In March, Archer told shareholders that it is on track to achieve type certification for its four-passenger eVTOL vehicle in 2024 and said that it will by then have a Part 135 air operator’s certificate and be ready to start commercial air taxi services. It intends to unveil the first full-scale production-conforming example of the as-yet-unnamed aircraft in 2023.
The company said that it expects to achieve the first full transition from hover to cruise flight with its two-seat Maker technology demonstrator during the second half of 2022 and have a second example of the subscale model ready to fly by year-end.

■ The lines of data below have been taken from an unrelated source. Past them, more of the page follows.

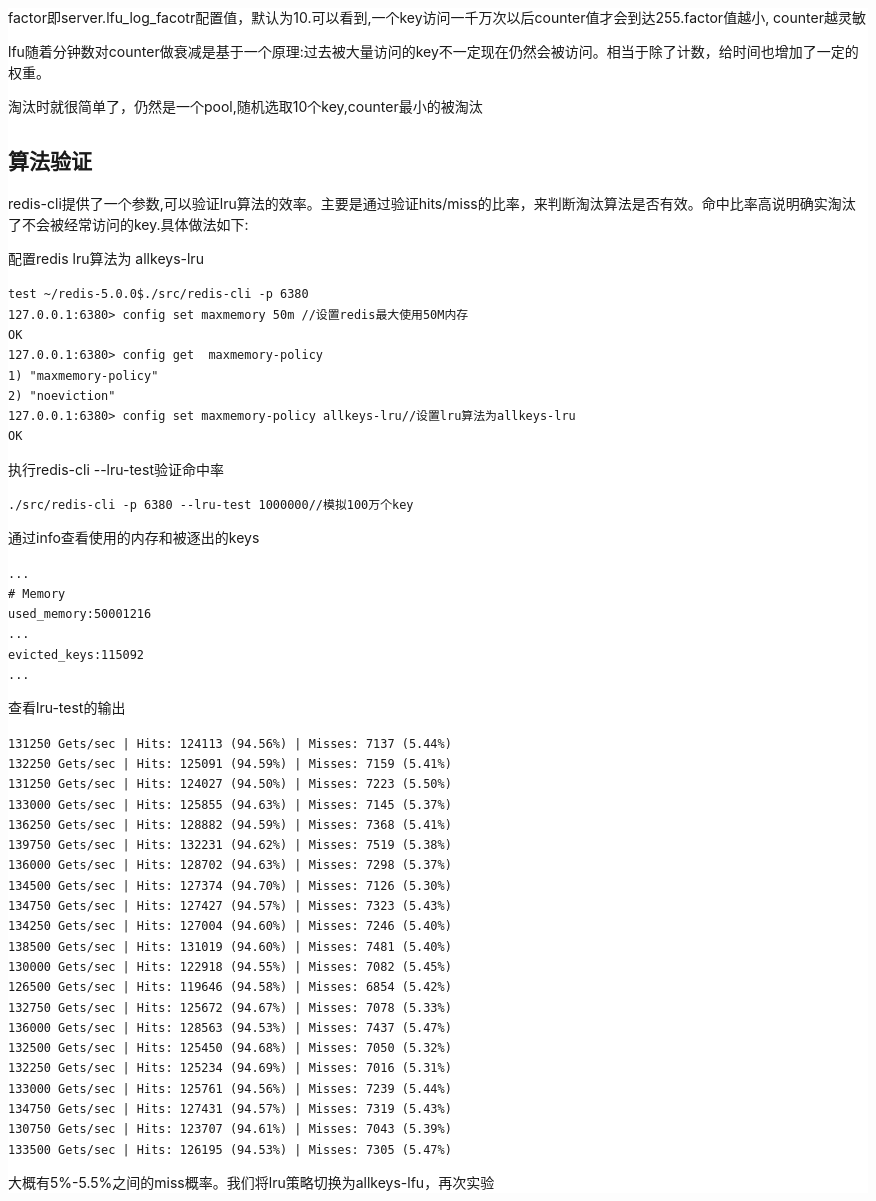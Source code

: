 factor即server.lfu_log_facotr配置值，默认为10.可以看到,一个key访问一千万次以后counter值才会到达255.factor值越小, counter越灵敏

lfu随着分钟数对counter做衰减是基于一个原理:过去被大量访问的key不一定现在仍然会被访问。相当于除了计数，给时间也增加了一定的权重。

淘汰时就很简单了，仍然是一个pool,随机选取10个key,counter最小的被淘汰

## 算法验证
redis-cli提供了一个参数,可以验证lru算法的效率。主要是通过验证hits/miss的比率，来判断淘汰算法是否有效。命中比率高说明确实淘汰了不会被经常访问的key.具体做法如下:

配置redis lru算法为 allkeys-lru

```
test ~/redis-5.0.0$./src/redis-cli -p 6380
127.0.0.1:6380> config set maxmemory 50m //设置redis最大使用50M内存
OK
127.0.0.1:6380> config get  maxmemory-policy
1) "maxmemory-policy"
2) "noeviction"
127.0.0.1:6380> config set maxmemory-policy allkeys-lru//设置lru算法为allkeys-lru
OK
```
执行redis-cli --lru-test验证命中率

```
./src/redis-cli -p 6380 --lru-test 1000000//模拟100万个key
```

通过info查看使用的内存和被逐出的keys
```
...
# Memory
used_memory:50001216
...
evicted_keys:115092
...
```
查看lru-test的输出
```
131250 Gets/sec | Hits: 124113 (94.56%) | Misses: 7137 (5.44%)
132250 Gets/sec | Hits: 125091 (94.59%) | Misses: 7159 (5.41%)
131250 Gets/sec | Hits: 124027 (94.50%) | Misses: 7223 (5.50%)
133000 Gets/sec | Hits: 125855 (94.63%) | Misses: 7145 (5.37%)
136250 Gets/sec | Hits: 128882 (94.59%) | Misses: 7368 (5.41%)
139750 Gets/sec | Hits: 132231 (94.62%) | Misses: 7519 (5.38%)
136000 Gets/sec | Hits: 128702 (94.63%) | Misses: 7298 (5.37%)
134500 Gets/sec | Hits: 127374 (94.70%) | Misses: 7126 (5.30%)
134750 Gets/sec | Hits: 127427 (94.57%) | Misses: 7323 (5.43%)
134250 Gets/sec | Hits: 127004 (94.60%) | Misses: 7246 (5.40%)
138500 Gets/sec | Hits: 131019 (94.60%) | Misses: 7481 (5.40%)
130000 Gets/sec | Hits: 122918 (94.55%) | Misses: 7082 (5.45%)
126500 Gets/sec | Hits: 119646 (94.58%) | Misses: 6854 (5.42%)
132750 Gets/sec | Hits: 125672 (94.67%) | Misses: 7078 (5.33%)
136000 Gets/sec | Hits: 128563 (94.53%) | Misses: 7437 (5.47%)
132500 Gets/sec | Hits: 125450 (94.68%) | Misses: 7050 (5.32%)
132250 Gets/sec | Hits: 125234 (94.69%) | Misses: 7016 (5.31%)
133000 Gets/sec | Hits: 125761 (94.56%) | Misses: 7239 (5.44%)
134750 Gets/sec | Hits: 127431 (94.57%) | Misses: 7319 (5.43%)
130750 Gets/sec | Hits: 123707 (94.61%) | Misses: 7043 (5.39%)
133500 Gets/sec | Hits: 126195 (94.53%) | Misses: 7305 (5.47%)
```
大概有5%-5.5%之间的miss概率。我们将lru策略切换为allkeys-lfu，再次实验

The Maker made a brief hover flight on Dec. 16, 2021, but has not flown since then.
“I want to thank the board for giving me the leadership opportunity to capitalize on our core strategic advantages that will make urban air mobility an everyday reality here in the U.S.,” Goldstein commented. “Over the last four years at Archer, the team has worked tirelessly to become a leader in the eVTOL industry. I also want to thank Brett for his partnership and many contributions to Archer along the way.”
In September 2021, Archer completed a business combination with special purpose acquisition company Atlas Crest and then raised an estimated $847 million through a listing on the New York Stock Exchange. The proceeds included $600 million from a public-investment-in-private-equity commitment from backers including United Airlines and automotive giant Stellantis, which is also its manufacturing partner.
In February 2021, United Airlines signed an agreement covering a provisional purchase of up to 200 of the Archer eVTOL. In partnership with its regional affiliate Mesa Airlines, United said it intends to use the aircraft to carry passengers to and from its major hub airports.
In the past year, Archer has achieved its stated milestones and continued to build out its leading engineering, design, and certification teams, putting the company in a strategic position for winning,” said United’s former chairman and CEO, Oscar Munoz, who is a member of Archer’s board. “Under Adam’s leadership, this management structure will continue to drive the success of the company.”
The U.S. District Court for the Northern District of California is due to start hearing a case early next year that was brought by rival eVTOL company Wisk Aero. It alleges that Archer illegally obtained trade secrets relating to its design for a similar aircraft. Archer firmly denies these allegations, pointing to a decision in March 2022 by the FBI and Department of Justice not to bring charges against former Wisk employee Jing Xue, who subsequently went to work for Archer.
In a social media post on April 19, Adcock described his departure from Archer’s management team as “bittersweet” and said he will announce his plans in the next few months. “Co-founding and leading Archer has been one of the most exciting and fulfilling experiences of my career, and I am very proud of what my team has achieved during the past four years,” he commented.